I have a pet theory that there are two forms of the web: the document web and the application web. SPAs have some very attractive properties for the application web but complicate/break the document web.
That being said, with sites like HN, Reddit, LinkedIn, Twitter, news outlets, etc. the lines between “document” and “application” get blurred. In some ways they’ve built a micro-application that hosts documents. Content can be user submitted in-browser. Content can be “engaged with” in browser. Some handle this blurring better than others. HN is an example IMO of getting it right where nearly everything that should be addressable (like comments) can be linked to. Others not so much.
For application websites like the ones you listed, you'd typically end up building a special integration for crawling against their API or data dumps. This is also true for github, stackoverflow, and even document:y websites like wikipedia.
It's simply not feasible to treat them as any other website if you wanna index their data.

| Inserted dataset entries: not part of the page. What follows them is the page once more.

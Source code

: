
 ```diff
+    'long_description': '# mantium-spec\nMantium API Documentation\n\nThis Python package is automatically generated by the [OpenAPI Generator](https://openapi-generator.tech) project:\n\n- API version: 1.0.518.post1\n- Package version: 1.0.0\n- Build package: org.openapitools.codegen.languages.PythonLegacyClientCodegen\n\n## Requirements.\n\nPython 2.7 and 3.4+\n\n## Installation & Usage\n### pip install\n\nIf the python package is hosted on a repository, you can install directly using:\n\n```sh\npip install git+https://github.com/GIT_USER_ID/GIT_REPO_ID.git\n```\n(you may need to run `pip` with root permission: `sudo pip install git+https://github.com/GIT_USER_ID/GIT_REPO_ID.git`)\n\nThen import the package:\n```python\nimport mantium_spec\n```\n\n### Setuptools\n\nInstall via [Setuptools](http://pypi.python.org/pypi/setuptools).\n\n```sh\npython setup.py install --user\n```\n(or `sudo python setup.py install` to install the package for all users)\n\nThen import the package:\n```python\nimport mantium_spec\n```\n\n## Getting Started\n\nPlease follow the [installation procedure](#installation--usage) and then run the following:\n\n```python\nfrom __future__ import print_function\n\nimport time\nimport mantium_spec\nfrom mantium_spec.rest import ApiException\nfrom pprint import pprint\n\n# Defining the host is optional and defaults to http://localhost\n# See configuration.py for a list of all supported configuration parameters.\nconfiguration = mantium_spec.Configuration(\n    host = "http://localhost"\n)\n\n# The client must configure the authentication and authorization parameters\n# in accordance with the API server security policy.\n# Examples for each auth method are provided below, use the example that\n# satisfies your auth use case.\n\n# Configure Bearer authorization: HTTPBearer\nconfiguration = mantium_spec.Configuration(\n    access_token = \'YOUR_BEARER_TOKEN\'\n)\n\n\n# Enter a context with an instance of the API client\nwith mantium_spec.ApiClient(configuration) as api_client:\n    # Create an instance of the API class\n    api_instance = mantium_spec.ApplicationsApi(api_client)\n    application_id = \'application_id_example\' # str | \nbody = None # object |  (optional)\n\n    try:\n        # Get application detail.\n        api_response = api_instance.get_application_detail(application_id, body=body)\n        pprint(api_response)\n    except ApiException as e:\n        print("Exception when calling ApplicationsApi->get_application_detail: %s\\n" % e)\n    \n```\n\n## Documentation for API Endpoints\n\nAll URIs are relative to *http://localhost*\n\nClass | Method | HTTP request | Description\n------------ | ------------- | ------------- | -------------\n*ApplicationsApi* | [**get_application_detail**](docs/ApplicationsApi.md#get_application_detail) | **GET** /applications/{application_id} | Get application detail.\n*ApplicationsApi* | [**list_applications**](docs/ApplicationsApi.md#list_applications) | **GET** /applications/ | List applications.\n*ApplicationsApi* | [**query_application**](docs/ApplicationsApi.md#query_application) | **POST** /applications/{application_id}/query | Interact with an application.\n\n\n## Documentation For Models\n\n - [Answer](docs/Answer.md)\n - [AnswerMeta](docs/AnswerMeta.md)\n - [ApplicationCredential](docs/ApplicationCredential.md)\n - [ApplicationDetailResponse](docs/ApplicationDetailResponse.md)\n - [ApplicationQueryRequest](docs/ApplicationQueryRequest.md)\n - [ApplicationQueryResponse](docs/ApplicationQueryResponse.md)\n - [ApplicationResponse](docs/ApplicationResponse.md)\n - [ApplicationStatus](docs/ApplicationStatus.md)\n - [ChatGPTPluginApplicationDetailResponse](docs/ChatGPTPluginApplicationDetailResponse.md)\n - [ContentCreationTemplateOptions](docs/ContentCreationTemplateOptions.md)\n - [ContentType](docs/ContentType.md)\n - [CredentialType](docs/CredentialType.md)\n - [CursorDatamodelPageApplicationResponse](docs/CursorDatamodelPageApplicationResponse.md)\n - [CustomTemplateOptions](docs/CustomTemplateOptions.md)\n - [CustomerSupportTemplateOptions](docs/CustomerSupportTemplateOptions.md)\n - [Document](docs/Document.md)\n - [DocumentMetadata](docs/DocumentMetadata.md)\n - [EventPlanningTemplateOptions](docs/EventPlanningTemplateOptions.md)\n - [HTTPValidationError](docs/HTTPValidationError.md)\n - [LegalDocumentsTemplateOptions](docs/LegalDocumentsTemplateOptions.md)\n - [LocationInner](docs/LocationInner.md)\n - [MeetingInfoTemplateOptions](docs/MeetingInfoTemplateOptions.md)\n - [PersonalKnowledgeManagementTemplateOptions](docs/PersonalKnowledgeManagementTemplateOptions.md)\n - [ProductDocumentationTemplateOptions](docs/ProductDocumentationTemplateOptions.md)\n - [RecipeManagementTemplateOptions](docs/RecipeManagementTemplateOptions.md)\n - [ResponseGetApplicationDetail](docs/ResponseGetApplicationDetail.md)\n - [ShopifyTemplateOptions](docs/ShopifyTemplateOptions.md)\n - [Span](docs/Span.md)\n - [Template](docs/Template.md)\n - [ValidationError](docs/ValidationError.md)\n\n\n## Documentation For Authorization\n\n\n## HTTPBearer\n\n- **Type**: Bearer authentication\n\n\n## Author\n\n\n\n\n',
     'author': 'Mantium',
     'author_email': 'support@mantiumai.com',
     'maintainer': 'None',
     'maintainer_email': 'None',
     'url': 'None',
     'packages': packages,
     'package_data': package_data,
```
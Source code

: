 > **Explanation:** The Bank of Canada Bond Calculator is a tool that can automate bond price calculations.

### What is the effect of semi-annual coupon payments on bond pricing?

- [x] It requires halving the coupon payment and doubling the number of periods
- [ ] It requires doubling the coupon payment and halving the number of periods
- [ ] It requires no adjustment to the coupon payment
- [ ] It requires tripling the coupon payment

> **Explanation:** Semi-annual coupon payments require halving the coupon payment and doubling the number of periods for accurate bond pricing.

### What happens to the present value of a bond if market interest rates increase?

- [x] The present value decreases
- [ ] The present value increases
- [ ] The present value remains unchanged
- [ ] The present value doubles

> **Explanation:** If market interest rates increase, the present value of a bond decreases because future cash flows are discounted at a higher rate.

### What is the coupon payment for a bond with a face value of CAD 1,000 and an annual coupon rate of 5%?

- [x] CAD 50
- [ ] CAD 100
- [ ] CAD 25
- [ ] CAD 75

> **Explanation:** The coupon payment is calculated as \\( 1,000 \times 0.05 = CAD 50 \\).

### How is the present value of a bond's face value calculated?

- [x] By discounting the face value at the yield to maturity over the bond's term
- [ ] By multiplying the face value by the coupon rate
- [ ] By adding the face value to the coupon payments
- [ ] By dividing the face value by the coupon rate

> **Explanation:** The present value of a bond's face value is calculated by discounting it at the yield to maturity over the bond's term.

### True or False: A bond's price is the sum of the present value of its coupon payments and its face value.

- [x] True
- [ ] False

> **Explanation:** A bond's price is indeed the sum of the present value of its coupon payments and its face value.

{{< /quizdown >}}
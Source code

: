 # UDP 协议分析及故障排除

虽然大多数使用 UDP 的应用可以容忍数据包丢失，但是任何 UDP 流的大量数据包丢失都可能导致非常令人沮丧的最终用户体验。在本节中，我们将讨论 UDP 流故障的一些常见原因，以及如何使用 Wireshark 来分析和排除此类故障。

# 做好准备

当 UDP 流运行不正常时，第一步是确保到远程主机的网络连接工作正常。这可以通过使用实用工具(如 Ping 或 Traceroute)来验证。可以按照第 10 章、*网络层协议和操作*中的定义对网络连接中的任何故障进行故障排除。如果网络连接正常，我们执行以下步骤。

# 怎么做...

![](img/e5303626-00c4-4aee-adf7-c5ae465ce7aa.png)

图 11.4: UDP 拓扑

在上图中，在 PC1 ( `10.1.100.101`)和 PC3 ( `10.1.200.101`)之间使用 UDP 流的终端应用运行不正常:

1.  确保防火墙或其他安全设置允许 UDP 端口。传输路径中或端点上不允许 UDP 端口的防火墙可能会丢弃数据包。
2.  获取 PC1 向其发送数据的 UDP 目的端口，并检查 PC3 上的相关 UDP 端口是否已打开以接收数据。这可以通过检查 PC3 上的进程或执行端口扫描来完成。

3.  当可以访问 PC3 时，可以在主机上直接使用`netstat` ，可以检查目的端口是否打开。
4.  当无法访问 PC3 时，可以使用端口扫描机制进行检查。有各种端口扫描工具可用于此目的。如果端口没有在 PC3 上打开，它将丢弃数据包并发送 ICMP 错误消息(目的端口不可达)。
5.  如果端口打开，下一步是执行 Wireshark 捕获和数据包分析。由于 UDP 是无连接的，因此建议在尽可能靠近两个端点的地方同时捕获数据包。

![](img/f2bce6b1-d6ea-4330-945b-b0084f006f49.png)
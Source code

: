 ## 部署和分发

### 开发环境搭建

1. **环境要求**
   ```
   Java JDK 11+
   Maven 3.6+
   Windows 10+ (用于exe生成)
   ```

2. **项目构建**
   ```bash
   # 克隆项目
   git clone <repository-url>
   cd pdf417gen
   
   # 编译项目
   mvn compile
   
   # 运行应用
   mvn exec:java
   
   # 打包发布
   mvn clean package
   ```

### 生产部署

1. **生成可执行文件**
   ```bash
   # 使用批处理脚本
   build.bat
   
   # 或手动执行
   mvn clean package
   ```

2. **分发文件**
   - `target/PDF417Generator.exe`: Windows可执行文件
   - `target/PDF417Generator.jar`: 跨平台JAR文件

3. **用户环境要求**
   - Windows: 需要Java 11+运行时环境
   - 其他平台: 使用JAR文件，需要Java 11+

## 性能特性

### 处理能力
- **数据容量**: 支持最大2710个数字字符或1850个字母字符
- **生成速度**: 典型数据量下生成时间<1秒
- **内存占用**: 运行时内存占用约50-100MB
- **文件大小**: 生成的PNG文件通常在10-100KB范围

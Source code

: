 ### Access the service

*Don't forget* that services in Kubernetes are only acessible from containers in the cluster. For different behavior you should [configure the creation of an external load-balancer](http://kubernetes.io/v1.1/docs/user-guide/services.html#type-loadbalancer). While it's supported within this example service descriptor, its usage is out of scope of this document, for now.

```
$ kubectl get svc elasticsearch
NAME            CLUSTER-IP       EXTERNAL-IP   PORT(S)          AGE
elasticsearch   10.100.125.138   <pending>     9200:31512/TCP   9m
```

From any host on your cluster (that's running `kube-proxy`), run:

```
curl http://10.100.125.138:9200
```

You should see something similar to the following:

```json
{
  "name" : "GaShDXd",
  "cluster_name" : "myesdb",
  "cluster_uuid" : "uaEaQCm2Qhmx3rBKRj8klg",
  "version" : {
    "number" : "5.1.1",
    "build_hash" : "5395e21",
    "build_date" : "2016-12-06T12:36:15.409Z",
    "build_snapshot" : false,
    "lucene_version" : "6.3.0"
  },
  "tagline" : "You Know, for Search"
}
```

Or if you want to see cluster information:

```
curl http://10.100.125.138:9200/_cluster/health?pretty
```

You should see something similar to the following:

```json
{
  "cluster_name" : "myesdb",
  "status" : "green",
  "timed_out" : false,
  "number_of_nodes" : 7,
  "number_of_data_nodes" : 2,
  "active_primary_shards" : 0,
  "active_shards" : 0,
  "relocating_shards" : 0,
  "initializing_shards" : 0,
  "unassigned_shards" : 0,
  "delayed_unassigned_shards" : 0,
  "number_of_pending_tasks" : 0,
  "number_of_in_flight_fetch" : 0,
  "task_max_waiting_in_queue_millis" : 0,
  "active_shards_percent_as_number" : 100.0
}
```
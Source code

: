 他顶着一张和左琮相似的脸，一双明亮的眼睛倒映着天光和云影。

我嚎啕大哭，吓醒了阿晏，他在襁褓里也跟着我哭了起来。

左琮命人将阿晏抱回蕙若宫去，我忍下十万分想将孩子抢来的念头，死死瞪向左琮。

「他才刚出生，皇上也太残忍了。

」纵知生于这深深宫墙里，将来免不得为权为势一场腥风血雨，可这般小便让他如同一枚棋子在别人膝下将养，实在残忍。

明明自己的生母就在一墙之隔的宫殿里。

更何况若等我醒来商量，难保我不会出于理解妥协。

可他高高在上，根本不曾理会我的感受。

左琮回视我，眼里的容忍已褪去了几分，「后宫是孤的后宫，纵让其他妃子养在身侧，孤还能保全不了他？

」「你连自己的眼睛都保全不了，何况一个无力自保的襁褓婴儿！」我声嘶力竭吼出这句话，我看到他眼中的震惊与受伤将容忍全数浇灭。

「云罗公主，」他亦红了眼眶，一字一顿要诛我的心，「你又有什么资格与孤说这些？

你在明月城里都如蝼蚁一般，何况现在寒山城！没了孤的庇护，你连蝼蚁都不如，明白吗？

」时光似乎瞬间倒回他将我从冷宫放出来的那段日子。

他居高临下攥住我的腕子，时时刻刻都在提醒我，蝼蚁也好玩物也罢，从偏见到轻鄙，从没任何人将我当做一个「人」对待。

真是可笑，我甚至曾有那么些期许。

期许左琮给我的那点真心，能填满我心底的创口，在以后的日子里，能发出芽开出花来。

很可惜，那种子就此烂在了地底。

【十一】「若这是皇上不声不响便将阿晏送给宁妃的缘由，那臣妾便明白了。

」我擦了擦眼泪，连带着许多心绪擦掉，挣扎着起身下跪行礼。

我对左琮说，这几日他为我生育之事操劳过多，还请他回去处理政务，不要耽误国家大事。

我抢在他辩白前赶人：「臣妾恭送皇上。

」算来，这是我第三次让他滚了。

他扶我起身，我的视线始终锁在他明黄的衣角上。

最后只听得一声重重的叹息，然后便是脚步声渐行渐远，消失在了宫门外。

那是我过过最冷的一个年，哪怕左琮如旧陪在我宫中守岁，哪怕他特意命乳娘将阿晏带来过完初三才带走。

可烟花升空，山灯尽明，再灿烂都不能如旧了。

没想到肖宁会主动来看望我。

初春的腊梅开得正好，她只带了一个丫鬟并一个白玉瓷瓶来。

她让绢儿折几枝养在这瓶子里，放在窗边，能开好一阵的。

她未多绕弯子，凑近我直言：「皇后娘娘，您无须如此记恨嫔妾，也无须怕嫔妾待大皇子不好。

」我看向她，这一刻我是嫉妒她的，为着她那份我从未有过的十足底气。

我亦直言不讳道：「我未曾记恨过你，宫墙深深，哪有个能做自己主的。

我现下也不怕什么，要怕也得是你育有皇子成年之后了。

That being said, with sites like HN, Reddit, LinkedIn, Twitter, news outlets, etc. the lines between “document” and “application” get blurred. In some ways they’ve built a micro-application that hosts documents. Content can be user submitted in-browser. Content can be “engaged with” in browser. Some handle this blurring better than others. HN is an example IMO of getting it right where nearly everything that should be addressable (like comments) can be linked to. Others not so much.
(As an aside, I love marginalia!)